- Task item -
Your task is to retype each line of the data below exactly.

══════════

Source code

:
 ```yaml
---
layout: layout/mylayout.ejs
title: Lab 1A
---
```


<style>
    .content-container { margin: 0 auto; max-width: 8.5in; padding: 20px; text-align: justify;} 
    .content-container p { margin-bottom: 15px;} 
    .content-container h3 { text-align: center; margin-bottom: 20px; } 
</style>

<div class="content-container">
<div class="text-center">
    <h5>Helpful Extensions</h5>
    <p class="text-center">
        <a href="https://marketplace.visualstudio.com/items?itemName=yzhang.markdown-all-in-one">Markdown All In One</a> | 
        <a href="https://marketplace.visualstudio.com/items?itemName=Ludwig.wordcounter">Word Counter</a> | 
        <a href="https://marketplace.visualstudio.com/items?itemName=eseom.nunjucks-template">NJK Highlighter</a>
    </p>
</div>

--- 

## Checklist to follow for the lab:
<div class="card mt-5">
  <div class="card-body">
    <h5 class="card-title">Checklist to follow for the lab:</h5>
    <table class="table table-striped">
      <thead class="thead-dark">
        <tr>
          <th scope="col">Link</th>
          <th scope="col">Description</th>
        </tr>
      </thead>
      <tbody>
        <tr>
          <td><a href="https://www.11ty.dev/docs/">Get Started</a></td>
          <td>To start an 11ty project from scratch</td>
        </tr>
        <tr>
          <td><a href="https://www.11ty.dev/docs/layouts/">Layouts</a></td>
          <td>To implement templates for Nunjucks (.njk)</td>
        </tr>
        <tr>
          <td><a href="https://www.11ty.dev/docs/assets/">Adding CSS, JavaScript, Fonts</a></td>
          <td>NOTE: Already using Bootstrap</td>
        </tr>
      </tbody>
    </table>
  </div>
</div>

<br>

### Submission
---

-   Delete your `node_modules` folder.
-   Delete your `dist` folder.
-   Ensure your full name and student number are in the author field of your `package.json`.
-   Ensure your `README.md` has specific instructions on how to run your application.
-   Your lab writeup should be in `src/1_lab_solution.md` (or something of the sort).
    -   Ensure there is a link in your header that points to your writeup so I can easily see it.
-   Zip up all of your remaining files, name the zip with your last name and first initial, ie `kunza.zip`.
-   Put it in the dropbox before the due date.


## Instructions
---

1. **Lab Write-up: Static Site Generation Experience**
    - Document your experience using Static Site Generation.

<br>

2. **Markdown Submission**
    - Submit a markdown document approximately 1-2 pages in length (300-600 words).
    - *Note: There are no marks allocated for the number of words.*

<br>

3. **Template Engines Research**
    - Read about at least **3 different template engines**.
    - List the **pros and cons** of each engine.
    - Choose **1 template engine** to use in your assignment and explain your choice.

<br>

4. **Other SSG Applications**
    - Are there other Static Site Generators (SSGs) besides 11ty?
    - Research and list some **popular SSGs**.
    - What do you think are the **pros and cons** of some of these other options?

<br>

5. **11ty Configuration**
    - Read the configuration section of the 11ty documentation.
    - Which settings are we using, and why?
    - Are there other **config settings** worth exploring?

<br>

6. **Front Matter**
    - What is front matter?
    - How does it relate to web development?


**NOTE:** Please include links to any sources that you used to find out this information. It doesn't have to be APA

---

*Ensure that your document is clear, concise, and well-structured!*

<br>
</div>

══════════

- Solution to the problem -
Source code

:
 ```yaml
---
layout: layout/mylayout.ejs
title: Lab 1A
---
```


<style>
    .content-container { margin: 0 auto; max-width: 8.5in; padding: 20px; text-align: justify;} 
    .content-container p { margin-bottom: 15px;} 
    .content-container h3 { text-align: center; margin-bottom: 20px; } 
</style>

<div class="content-container">
<div class="text-center">
    <h5>Helpful Extensions</h5>
    <p class="text-center">
        <a href="https://marketplace.visualstudio.com/items?itemName=yzhang.markdown-all-in-one">Markdown All In One</a> | 
        <a href="https://marketplace.visualstudio.com/items?itemName=Ludwig.wordcounter">Word Counter</a> | 
        <a href="https://marketplace.visualstudio.com/items?itemName=eseom.nunjucks-template">NJK Highlighter</a>
    </p>
</div>

--- 

## Checklist to follow for the lab:
<div class="card mt-5">
  <div class="card-body">
    <h5 class="card-title">Checklist to follow for the lab:</h5>
    <table class="table table-striped">
      <thead class="thead-dark">
        <tr>
          <th scope="col">Link</th>
          <th scope="col">Description</th>
        </tr>
      </thead>
      <tbody>
        <tr>
          <td><a href="https://www.11ty.dev/docs/">Get Started</a></td>
          <td>To start an 11ty project from scratch</td>
        </tr>
        <tr>
          <td><a href="https://www.11ty.dev/docs/layouts/">Layouts</a></td>
          <td>To implement templates for Nunjucks (.njk)</td>
        </tr>
        <tr>
          <td><a href="https://www.11ty.dev/docs/assets/">Adding CSS, JavaScript, Fonts</a></td>
          <td>NOTE: Already using Bootstrap</td>
        </tr>
      </tbody>
    </table>
  </div>
</div>

<br>

### Submission
---

-   Delete your `node_modules` folder.
-   Delete your `dist` folder.
-   Ensure your full name and student number are in the author field of your `package.json`.
-   Ensure your `README.md` has specific instructions on how to run your application.
-   Your lab writeup should be in `src/1_lab_solution.md` (or something of the sort).
    -   Ensure there is a link in your header that points to your writeup so I can easily see it.
-   Zip up all of your remaining files, name the zip with your last name and first initial, ie `kunza.zip`.
-   Put it in the dropbox before the due date.


## Instructions
---

1. **Lab Write-up: Static Site Generation Experience**
    - Document your experience using Static Site Generation.

<br>

2. **Markdown Submission**
    - Submit a markdown document approximately 1-2 pages in length (300-600 words).
    - *Note: There are no marks allocated for the number of words.*

<br>

3. **Template Engines Research**
    - Read about at least **3 different template engines**.
    - List the **pros and cons** of each engine.
    - Choose **1 template engine** to use in your assignment and explain your choice.

<br>

4. **Other SSG Applications**
    - Are there other Static Site Generators (SSGs) besides 11ty?
    - Research and list some **popular SSGs**.
    - What do you think are the **pros and cons** of some of these other options?

<br>

5. **11ty Configuration**
    - Read the configuration section of the 11ty documentation.
    - Which settings are we using, and why?
    - Are there other **config settings** worth exploring?

<br>

6. **Front Matter**
    - What is front matter?
    - How does it relate to web development?


**NOTE:** Please include links to any sources that you used to find out this information. It doesn't have to be APA

---

*Ensure that your document is clear, concise, and well-structured!*

<br>
</div>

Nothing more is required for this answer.